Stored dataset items

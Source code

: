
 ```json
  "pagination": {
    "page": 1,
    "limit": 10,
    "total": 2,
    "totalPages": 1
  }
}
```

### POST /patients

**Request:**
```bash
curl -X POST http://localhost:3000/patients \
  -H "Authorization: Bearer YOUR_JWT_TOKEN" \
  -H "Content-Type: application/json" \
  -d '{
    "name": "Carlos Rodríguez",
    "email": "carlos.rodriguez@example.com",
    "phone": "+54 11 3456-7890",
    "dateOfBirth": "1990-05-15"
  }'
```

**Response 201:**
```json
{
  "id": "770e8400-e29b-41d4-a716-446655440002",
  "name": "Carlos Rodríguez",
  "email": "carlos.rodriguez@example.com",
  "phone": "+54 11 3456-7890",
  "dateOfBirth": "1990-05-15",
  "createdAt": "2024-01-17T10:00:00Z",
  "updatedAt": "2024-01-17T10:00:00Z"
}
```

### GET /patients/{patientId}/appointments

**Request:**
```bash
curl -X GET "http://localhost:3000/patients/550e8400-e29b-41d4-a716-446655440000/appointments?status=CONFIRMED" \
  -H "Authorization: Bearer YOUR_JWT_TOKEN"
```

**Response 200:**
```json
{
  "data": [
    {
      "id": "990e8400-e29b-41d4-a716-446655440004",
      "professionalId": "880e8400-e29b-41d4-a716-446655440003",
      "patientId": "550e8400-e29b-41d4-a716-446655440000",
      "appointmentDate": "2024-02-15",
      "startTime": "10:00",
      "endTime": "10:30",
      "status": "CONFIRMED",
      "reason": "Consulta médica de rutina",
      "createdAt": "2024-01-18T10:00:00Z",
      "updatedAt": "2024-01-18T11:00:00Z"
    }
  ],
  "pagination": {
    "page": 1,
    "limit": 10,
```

PROBLEM STATEMENT: Reproduce the entries above exactly.

SOLVED EXERCISE:
Source code

:
 ```json
  "pagination": {
    "page": 1,
    "limit": 10,
    "total": 2,
    "totalPages": 1
  }
}
```

### POST /patients

**Request:**
```bash
curl -X POST http://localhost:3000/patients \
  -H "Authorization: Bearer YOUR_JWT_TOKEN" \
  -H "Content-Type: application/json" \
  -d '{
    "name": "Carlos Rodríguez",
    "email": "carlos.rodriguez@example.com",
    "phone": "+54 11 3456-7890",
    "dateOfBirth": "1990-05-15"
  }'
```

**Response 201:**
```json
{
  "id": "770e8400-e29b-41d4-a716-446655440002",
  "name": "Carlos Rodríguez",
  "email": "carlos.rodriguez@example.com",
  "phone": "+54 11 3456-7890",
  "dateOfBirth": "1990-05-15",
  "createdAt": "2024-01-17T10:00:00Z",
  "updatedAt": "2024-01-17T10:00:00Z"
}
```

### GET /patients/{patientId}/appointments

**Request:**
```bash
curl -X GET "http://localhost:3000/patients/550e8400-e29b-41d4-a716-446655440000/appointments?status=CONFIRMED" \
  -H "Authorization: Bearer YOUR_JWT_TOKEN"
```

**Response 200:**
```json
{
  "data": [
    {
      "id": "990e8400-e29b-41d4-a716-446655440004",
      "professionalId": "880e8400-e29b-41d4-a716-446655440003",
      "patientId": "550e8400-e29b-41d4-a716-446655440000",
      "appointmentDate": "2024-02-15",
      "startTime": "10:00",
      "endTime": "10:30",
      "status": "CONFIRMED",
      "reason": "Consulta médica de rutina",
      "createdAt": "2024-01-18T10:00:00Z",
      "updatedAt": "2024-01-18T11:00:00Z"
    }
  ],
  "pagination": {
    "page": 1,
    "limit": 10,
```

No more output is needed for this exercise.